International career
- 1992: Kazakhstan / 1 / (1)

Managerial career
- 1992–1993: Kazakhstan
- 2003–2004: FC Ordabasy
- 2007: FC Atyrau
- 2015–2017: FC Ordabasy

= Bakhtiyar Bayseitov =

Kazakh professional football coach

Bakhtiyar Daniyaruly Bayseitov (Бақтияр Даниярұлы Байсейітов; born 27 August 1952) is a Kazakh professional football coach and former player.

==Early life==
Growing up in Shymkent, Soviet Kazakhstan, he practiced football everyday to his uncle Shukur's dismay. Shukur wanted him to become a teacher or scientist instead. He continued to play even after his uncle took away his ball.

==Playing career==
Metallurg Ordabasy, the former name of the contemporary FC Ordabasy, enlisted him in their youth system and eventually recruited him for the senior team.
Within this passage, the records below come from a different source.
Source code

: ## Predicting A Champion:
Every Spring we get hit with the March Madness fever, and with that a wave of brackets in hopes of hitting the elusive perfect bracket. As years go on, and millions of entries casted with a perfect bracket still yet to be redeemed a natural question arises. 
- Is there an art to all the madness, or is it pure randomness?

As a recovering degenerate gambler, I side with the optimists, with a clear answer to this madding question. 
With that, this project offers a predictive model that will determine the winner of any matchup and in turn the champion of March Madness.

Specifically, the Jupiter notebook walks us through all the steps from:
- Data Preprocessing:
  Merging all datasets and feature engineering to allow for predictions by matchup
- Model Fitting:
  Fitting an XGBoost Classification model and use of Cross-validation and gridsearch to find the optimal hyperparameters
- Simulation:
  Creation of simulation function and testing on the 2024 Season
He was known for his goal-scoring ability. Retiring at age 33, he was in charge of the new 'Meliorator Ordabasy' in the mid-late 1980s. In the early 1990s, he became the head of FC Kairat, winning the first independent Kazakhstan Premier League in 1992.

==International career==
As national team manager from 1992–1993, he clinched the initiatory Central Asian Cup in 1992.

==Managerial career==
Throughout the last two years, he was the manager of FC Ordabasy. Following a turbulent period as coach, he became their president instead, giving the coach position to Aleksei Petrushin. While he was with Ordabasy, he was accused of being involved in heinous situations and match-fixing allegations, which diminished his reputation with the fans.